Great value is placed on being bipartisan in Washington, D.C., today. Or, at least, appearing bipartisan. That may be part of the secret of the remarkable success of Christian Right leader Rev. Samuel Rodriguez, president of the National Hispanic Christian Leadership Conference (NHCLC), who manages to appear bipartisan without actually being bipartisan. Rodriguez claims he supports the “agenda of the Lamb” (a biblical metaphor for Jesus) rather than the Democratic donkey or the Republican elephant, a self-portrayal the media eats up, but his version always turns out to be conservative and Republican–as illustrated by the latest revelations about his role in immigration reform.
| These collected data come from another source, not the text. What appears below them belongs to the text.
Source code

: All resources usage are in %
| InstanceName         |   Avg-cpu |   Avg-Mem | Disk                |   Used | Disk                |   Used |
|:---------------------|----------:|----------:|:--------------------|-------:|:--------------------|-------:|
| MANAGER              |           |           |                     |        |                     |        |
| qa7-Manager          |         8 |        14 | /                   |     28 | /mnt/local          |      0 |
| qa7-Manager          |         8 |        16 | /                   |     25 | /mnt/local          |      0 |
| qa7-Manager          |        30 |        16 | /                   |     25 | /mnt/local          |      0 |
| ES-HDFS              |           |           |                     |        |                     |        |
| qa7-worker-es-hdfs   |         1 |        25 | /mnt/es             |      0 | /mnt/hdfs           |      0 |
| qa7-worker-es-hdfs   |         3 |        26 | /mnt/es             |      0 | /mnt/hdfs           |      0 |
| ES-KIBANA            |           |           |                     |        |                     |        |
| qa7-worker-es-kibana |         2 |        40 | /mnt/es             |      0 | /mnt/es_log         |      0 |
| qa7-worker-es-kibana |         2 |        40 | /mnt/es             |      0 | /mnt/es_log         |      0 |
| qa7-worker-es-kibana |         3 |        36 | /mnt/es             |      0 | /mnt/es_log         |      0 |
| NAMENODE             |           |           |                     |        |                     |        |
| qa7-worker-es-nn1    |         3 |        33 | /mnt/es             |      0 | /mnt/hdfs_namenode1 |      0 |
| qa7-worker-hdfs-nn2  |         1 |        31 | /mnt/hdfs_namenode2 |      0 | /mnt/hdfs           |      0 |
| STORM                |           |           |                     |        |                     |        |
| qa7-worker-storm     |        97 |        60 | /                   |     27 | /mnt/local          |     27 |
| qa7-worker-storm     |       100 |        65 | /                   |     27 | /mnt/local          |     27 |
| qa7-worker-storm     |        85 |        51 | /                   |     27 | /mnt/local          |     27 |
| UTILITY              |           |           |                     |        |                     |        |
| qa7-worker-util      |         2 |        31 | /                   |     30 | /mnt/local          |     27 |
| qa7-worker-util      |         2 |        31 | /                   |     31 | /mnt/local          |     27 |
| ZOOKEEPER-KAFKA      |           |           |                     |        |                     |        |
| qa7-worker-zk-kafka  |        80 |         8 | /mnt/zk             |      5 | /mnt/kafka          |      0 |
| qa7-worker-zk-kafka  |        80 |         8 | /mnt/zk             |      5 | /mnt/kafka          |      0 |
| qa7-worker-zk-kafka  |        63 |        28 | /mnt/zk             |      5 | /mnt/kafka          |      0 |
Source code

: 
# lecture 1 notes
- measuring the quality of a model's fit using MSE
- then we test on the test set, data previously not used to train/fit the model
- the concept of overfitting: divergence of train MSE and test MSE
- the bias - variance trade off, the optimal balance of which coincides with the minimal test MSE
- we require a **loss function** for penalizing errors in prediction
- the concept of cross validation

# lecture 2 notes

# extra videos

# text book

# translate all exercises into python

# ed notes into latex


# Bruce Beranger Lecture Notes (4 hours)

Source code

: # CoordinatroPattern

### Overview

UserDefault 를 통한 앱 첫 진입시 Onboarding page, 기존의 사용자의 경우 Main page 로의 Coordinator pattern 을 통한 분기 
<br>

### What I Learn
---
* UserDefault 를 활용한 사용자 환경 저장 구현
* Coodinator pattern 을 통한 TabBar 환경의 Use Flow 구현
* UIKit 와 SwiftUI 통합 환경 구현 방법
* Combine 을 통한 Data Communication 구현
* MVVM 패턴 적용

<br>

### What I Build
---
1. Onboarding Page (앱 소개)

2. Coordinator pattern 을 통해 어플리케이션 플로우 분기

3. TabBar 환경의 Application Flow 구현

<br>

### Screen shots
Early in the first Obama administration, Rodriguez was presented as one of a new breed of moderate evangelical leaders who, along with Rick Warren, would displace the Christian Right old guard. Neither managed to maintain the facade. Warren exited stage right after being repeatedly exposed, as Rob Boston put it, as “Jerry Falwell in a Hawaiian shirt,” including for his role attacking LGBTQ rights in Uganda, as exposed by PRA’s Globalizing the Culture Wars. Meanwhile, Rodriguez was abandoned by liberals and the Democratic Party in the wake of his strident anti-Muslim, anti-abortion, anti-marriage equality, and overtly pro-Republican politics.
Yet Rodriguez has survived, largely in the media, as a figure who transcends racial, religious and political divides on immigration reform. But even on immigration, his signature issue across two presidential administrations, he has a controversial and decidedly conservative record. In 2009, he publicly deprioritized immigration reform (as I report in The Public Eye), declaring that if we got it right on abortion and marriage, God would take care of immigration. Now that immigration has moved to the center of public policy discussion, it is worth surfacing more of his record.
In June 2012, a new grouping called the Evangelical Immigration Table made news by offering a set of principles that a range of evangelical leaders hoped Congress would consider as they dealt with immigration reform. Leaders of “The Table” include such conservatives as Rodriguez, Leith Anderson of the National Association of Evangelicals, and Richard Land of the Southern Baptist Convention, as well as Jim Wallis of Sojourners. The same month, a group called “Conservatives for Comprehensive Immigration Reform (CCIR) with the same stated principles and some of the same leaders (including Rodriguez) launched a website, although they had already been active for two years.
CCIR revealed in a statement emailed to members of Rodriguez’s NHCLC shortly after the November 2012 election that for two years they had been helping Republican Senators Jon Kyl (R-AZ), Kay Bailey Hutchison (R-TX) and John McCain (R-AZ) craft the ACHIEVE Act, introduced as an answer to the Democrat’s DREAM Act. The statement praising the Republican Senators was signed by Rodriguez, Land, CCIR President Robert Gittelson, and Mathew Staver of Liberty University (founded by right-wing televangelist Jerry Falwell). Thus, while presenting himself as bipartisan, behind the scenes Rodriguez was working with GOP Senators on a partisan, and much weaker bill.
Rep. Luis Gutierrez (D-IL), speaking for the Congressional Hispanic Caucus, rejected the ACHIEVE Act, calling it “too little, too late.”
The CCIR statement was not Rodriguez’s only post-election Republican outburst.
Throughout an interview with other conservative evangelical leaders on the Christian radio program BreakPoint on November 8th, Rodriguez unambiguously spoke of “we” when referring to conservative, Christian, Republicanism.
I am a staunchly prolife, pro-marriage, limited government person,” he declared while discussing how many ethnic Americans supported president Obama because he was the first African American president. But Rodriguez assured us that soon the “anomaly” of his presidency will be over. What’s more, he insisted that circumstances could change to the point where “[i]f the Republican conservative movement can rebrand itself to be a party of justice and freedom, then we can make significant inroads in ethnic communities and the next generation.” Later in the interview he suggested that if that happens, “we are going to see a fresh Christian conservative movement in America.